─── The data

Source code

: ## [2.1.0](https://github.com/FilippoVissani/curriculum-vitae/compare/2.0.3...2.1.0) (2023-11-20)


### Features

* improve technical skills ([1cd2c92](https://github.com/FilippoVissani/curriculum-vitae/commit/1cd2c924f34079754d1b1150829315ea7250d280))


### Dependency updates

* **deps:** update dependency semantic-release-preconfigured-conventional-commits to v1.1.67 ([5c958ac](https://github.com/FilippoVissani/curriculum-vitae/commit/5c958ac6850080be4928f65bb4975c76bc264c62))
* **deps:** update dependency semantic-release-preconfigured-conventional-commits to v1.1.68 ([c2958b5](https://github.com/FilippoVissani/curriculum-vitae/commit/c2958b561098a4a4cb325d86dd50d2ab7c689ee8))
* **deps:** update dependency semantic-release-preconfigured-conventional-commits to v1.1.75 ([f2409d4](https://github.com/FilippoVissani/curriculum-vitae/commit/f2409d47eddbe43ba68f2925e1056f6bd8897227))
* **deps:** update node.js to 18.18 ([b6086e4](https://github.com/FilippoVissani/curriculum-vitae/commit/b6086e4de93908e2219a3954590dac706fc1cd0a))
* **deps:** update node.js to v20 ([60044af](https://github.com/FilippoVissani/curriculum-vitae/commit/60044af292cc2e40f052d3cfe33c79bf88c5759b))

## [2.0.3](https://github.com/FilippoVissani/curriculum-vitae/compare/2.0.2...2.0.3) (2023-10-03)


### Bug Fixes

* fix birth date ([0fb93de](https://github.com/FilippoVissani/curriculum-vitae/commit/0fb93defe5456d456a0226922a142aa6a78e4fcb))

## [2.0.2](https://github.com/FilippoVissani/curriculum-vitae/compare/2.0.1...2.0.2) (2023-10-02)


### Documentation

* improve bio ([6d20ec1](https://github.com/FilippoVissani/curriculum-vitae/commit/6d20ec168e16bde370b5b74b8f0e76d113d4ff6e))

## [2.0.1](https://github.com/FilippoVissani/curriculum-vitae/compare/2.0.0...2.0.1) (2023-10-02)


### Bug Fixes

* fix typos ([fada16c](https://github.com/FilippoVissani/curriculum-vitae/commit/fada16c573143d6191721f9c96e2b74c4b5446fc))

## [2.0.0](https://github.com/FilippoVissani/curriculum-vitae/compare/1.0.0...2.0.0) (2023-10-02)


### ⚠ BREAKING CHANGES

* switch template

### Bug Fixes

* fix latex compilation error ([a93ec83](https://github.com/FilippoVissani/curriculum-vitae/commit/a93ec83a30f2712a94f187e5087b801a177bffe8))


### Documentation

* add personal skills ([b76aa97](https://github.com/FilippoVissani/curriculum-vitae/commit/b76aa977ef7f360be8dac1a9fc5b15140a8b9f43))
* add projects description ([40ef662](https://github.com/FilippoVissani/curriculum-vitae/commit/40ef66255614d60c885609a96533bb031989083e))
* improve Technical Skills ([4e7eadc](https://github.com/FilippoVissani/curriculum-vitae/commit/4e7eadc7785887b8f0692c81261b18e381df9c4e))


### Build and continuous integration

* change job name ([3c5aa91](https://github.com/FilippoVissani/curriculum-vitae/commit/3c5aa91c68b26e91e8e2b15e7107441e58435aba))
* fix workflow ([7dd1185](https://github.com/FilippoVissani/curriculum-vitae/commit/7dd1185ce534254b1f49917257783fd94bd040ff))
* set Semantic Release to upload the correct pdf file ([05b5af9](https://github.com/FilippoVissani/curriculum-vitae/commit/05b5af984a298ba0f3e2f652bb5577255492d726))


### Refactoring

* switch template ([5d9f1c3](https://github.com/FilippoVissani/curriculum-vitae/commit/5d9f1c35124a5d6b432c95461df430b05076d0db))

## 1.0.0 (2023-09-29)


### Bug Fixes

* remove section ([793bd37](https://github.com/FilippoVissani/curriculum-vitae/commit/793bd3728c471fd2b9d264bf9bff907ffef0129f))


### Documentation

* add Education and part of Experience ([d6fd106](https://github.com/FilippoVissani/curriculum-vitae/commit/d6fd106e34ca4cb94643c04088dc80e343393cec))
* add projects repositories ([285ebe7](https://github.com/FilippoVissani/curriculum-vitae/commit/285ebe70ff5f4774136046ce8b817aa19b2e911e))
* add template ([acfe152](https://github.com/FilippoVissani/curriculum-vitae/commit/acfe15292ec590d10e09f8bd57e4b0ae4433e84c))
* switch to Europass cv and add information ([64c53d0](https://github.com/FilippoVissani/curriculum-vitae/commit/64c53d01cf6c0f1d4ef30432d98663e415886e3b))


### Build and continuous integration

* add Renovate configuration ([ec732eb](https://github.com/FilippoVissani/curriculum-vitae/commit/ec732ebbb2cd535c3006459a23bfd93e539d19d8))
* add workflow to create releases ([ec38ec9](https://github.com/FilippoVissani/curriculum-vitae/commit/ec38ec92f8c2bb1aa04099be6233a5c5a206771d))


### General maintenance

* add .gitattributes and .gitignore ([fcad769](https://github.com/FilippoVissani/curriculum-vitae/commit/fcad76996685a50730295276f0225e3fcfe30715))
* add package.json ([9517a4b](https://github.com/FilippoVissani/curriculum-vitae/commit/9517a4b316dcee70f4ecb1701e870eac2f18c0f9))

──────

Assigned task → The response should be an exact copy of the lines from the one with "add Renovate configuration" through the end of the data, with no other text.

Task output →
* add Renovate configuration ([ec732eb](https://github.com/FilippoVissani/curriculum-vitae/commit/ec732ebbb2cd535c3006459a23bfd93e539d19d8))
* add workflow to create releases ([ec38ec9](https://github.com/FilippoVissani/curriculum-vitae/commit/ec38ec92f8c2bb1aa04099be6233a5c5a206771d))


### General maintenance

* add .gitattributes and .gitignore ([fcad769](https://github.com/FilippoVissani/curriculum-vitae/commit/fcad76996685a50730295276f0225e3fcfe30715))
* add package.json ([9517a4b](https://github.com/FilippoVissani/curriculum-vitae/commit/9517a4b316dcee70f4ecb1701e870eac2f18c0f9))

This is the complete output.